### EXERCISE REQUIREMENTS
Please repeat each of the records that follow, exactly as written.

### TASK MATERIAL
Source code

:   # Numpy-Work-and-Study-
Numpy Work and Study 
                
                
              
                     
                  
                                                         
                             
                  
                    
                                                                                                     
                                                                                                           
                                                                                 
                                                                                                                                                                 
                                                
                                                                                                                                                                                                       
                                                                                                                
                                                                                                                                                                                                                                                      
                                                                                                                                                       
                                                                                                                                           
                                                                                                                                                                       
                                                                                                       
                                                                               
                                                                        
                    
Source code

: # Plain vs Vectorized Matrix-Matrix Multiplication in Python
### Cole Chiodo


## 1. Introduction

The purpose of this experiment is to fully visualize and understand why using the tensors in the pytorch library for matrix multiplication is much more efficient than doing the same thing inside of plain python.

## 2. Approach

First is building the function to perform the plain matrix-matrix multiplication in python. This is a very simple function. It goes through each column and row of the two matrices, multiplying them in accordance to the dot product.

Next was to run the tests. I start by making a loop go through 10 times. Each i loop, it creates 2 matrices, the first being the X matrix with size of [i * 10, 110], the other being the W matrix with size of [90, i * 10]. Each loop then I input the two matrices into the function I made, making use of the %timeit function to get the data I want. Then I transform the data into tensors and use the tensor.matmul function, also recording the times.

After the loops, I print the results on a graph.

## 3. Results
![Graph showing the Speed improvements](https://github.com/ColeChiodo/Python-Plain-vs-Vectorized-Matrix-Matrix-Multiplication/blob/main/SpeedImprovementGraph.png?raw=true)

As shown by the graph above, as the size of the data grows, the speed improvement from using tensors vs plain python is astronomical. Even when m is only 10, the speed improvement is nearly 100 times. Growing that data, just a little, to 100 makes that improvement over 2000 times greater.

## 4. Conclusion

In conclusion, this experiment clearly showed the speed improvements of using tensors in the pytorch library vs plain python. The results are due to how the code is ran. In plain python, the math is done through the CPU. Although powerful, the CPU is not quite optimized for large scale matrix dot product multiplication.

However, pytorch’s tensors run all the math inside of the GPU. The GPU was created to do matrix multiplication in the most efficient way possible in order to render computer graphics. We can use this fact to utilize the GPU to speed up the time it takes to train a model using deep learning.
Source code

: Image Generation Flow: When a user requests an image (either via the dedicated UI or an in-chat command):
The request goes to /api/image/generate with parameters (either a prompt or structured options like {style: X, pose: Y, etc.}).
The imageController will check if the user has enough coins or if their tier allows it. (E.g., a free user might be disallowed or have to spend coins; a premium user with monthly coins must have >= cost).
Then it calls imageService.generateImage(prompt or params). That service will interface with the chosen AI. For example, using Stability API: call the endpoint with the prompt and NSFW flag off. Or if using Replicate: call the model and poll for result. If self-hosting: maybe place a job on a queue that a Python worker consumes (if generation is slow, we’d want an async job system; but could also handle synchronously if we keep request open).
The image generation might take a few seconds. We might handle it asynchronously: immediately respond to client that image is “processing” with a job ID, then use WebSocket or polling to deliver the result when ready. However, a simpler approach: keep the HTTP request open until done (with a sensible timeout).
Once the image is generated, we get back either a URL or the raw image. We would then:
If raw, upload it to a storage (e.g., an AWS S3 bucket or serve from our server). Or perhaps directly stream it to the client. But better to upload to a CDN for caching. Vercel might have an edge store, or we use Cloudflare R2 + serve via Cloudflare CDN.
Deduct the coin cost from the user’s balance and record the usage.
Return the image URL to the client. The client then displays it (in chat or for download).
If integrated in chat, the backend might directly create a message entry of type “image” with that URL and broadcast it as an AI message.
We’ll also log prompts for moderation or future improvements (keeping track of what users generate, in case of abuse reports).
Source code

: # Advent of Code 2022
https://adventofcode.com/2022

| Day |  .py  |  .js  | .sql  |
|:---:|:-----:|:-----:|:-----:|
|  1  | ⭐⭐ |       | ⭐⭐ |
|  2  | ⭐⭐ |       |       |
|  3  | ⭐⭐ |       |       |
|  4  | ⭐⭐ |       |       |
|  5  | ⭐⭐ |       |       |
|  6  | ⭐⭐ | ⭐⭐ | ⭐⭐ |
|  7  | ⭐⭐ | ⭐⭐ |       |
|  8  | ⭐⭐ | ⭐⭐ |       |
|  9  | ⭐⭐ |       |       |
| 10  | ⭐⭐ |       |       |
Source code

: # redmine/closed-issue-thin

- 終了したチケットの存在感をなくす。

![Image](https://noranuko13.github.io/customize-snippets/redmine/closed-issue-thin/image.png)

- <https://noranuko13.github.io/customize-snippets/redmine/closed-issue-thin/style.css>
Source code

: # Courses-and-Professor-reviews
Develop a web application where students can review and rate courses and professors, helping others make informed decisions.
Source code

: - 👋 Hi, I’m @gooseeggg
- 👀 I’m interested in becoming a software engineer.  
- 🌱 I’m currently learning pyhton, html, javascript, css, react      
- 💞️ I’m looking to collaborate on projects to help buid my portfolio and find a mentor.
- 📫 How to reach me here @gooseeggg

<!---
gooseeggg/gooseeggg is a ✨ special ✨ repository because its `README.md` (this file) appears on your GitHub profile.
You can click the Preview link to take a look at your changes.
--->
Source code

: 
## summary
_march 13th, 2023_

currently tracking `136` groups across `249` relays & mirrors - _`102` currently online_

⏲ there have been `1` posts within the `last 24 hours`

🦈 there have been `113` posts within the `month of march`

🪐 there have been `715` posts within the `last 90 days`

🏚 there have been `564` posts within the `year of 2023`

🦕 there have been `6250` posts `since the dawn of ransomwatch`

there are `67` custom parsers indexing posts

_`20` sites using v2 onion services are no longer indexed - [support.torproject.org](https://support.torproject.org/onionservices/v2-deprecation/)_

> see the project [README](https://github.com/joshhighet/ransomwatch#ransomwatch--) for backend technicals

### TASK RESULT
Source code

:   # Numpy-Work-and-Study-
Numpy Work and Study 
                
                
              
                     
                  
                                                         
                             
                  
                    
                                                                                                     
                                                                                                           
                                                                                 
                                                                                                                                                                 
                                                
                                                                                                                                                                                                       
                                                                                                                
                                                                                                                                                                                                                                                      
                                                                                                                                                       
                                                                                                                                           
                                                                                                                                                                       
                                                                                                       
                                                                               
                                                                        
                    
Source code

: # Plain vs Vectorized Matrix-Matrix Multiplication in Python
### Cole Chiodo


## 1. Introduction

The purpose of this experiment is to fully visualize and understand why using the tensors in the pytorch library for matrix multiplication is much more efficient than doing the same thing inside of plain python.

## 2. Approach

First is building the function to perform the plain matrix-matrix multiplication in python. This is a very simple function. It goes through each column and row of the two matrices, multiplying them in accordance to the dot product.

Next was to run the tests. I start by making a loop go through 10 times. Each i loop, it creates 2 matrices, the first being the X matrix with size of [i * 10, 110], the other being the W matrix with size of [90, i * 10]. Each loop then I input the two matrices into the function I made, making use of the %timeit function to get the data I want. Then I transform the data into tensors and use the tensor.matmul function, also recording the times.

After the loops, I print the results on a graph.

## 3. Results
![Graph showing the Speed improvements](https://github.com/ColeChiodo/Python-Plain-vs-Vectorized-Matrix-Matrix-Multiplication/blob/main/SpeedImprovementGraph.png?raw=true)

As shown by the graph above, as the size of the data grows, the speed improvement from using tensors vs plain python is astronomical. Even when m is only 10, the speed improvement is nearly 100 times. Growing that data, just a little, to 100 makes that improvement over 2000 times greater.

## 4. Conclusion

In conclusion, this experiment clearly showed the speed improvements of using tensors in the pytorch library vs plain python. The results are due to how the code is ran. In plain python, the math is done through the CPU. Although powerful, the CPU is not quite optimized for large scale matrix dot product multiplication.

However, pytorch’s tensors run all the math inside of the GPU. The GPU was created to do matrix multiplication in the most efficient way possible in order to render computer graphics. We can use this fact to utilize the GPU to speed up the time it takes to train a model using deep learning.
Source code

: Image Generation Flow: When a user requests an image (either via the dedicated UI or an in-chat command):
The request goes to /api/image/generate with parameters (either a prompt or structured options like {style: X, pose: Y, etc.}).
The imageController will check if the user has enough coins or if their tier allows it. (E.g., a free user might be disallowed or have to spend coins; a premium user with monthly coins must have >= cost).
Then it calls imageService.generateImage(prompt or params). That service will interface with the chosen AI. For example, using Stability API: call the endpoint with the prompt and NSFW flag off. Or if using Replicate: call the model and poll for result. If self-hosting: maybe place a job on a queue that a Python worker consumes (if generation is slow, we’d want an async job system; but could also handle synchronously if we keep request open).
The image generation might take a few seconds. We might handle it asynchronously: immediately respond to client that image is “processing” with a job ID, then use WebSocket or polling to deliver the result when ready. However, a simpler approach: keep the HTTP request open until done (with a sensible timeout).
Once the image is generated, we get back either a URL or the raw image. We would then:
If raw, upload it to a storage (e.g., an AWS S3 bucket or serve from our server). Or perhaps directly stream it to the client. But better to upload to a CDN for caching. Vercel might have an edge store, or we use Cloudflare R2 + serve via Cloudflare CDN.
Deduct the coin cost from the user’s balance and record the usage.
Return the image URL to the client. The client then displays it (in chat or for download).
If integrated in chat, the backend might directly create a message entry of type “image” with that URL and broadcast it as an AI message.
We’ll also log prompts for moderation or future improvements (keeping track of what users generate, in case of abuse reports).
Source code

: # Advent of Code 2022
https://adventofcode.com/2022

| Day |  .py  |  .js  | .sql  |
|:---:|:-----:|:-----:|:-----:|
|  1  | ⭐⭐ |       | ⭐⭐ |
|  2  | ⭐⭐ |       |       |
|  3  | ⭐⭐ |       |       |
|  4  | ⭐⭐ |       |       |
|  5  | ⭐⭐ |       |       |
|  6  | ⭐⭐ | ⭐⭐ | ⭐⭐ |
|  7  | ⭐⭐ | ⭐⭐ |       |
|  8  | ⭐⭐ | ⭐⭐ |       |
|  9  | ⭐⭐ |       |       |
| 10  | ⭐⭐ |       |       |
Source code

: # redmine/closed-issue-thin

- 終了したチケットの存在感をなくす。

![Image](https://noranuko13.github.io/customize-snippets/redmine/closed-issue-thin/image.png)

- <https://noranuko13.github.io/customize-snippets/redmine/closed-issue-thin/style.css>
Source code

: # Courses-and-Professor-reviews
Develop a web application where students can review and rate courses and professors, helping others make informed decisions.
Source code

: - 👋 Hi, I’m @gooseeggg
- 👀 I’m interested in becoming a software engineer.  
- 🌱 I’m currently learning pyhton, html, javascript, css, react      
- 💞️ I’m looking to collaborate on projects to help buid my portfolio and find a mentor.
- 📫 How to reach me here @gooseeggg

<!---
gooseeggg/gooseeggg is a ✨ special ✨ repository because its `README.md` (this file) appears on your GitHub profile.
You can click the Preview link to take a look at your changes.
--->
Source code

: 
## summary
_march 13th, 2023_

currently tracking `136` groups across `249` relays & mirrors - _`102` currently online_

⏲ there have been `1` posts within the `last 24 hours`

🦈 there have been `113` posts within the `month of march`

🪐 there have been `715` posts within the `last 90 days`

🏚 there have been `564` posts within the `year of 2023`

🦕 there have been `6250` posts `since the dawn of ransomwatch`

there are `67` custom parsers indexing posts

_`20` sites using v2 onion services are no longer indexed - [support.torproject.org](https://support.torproject.org/onionservices/v2-deprecation/)_

> see the project [README](https://github.com/joshhighet/ransomwatch#ransomwatch--) for backend technicals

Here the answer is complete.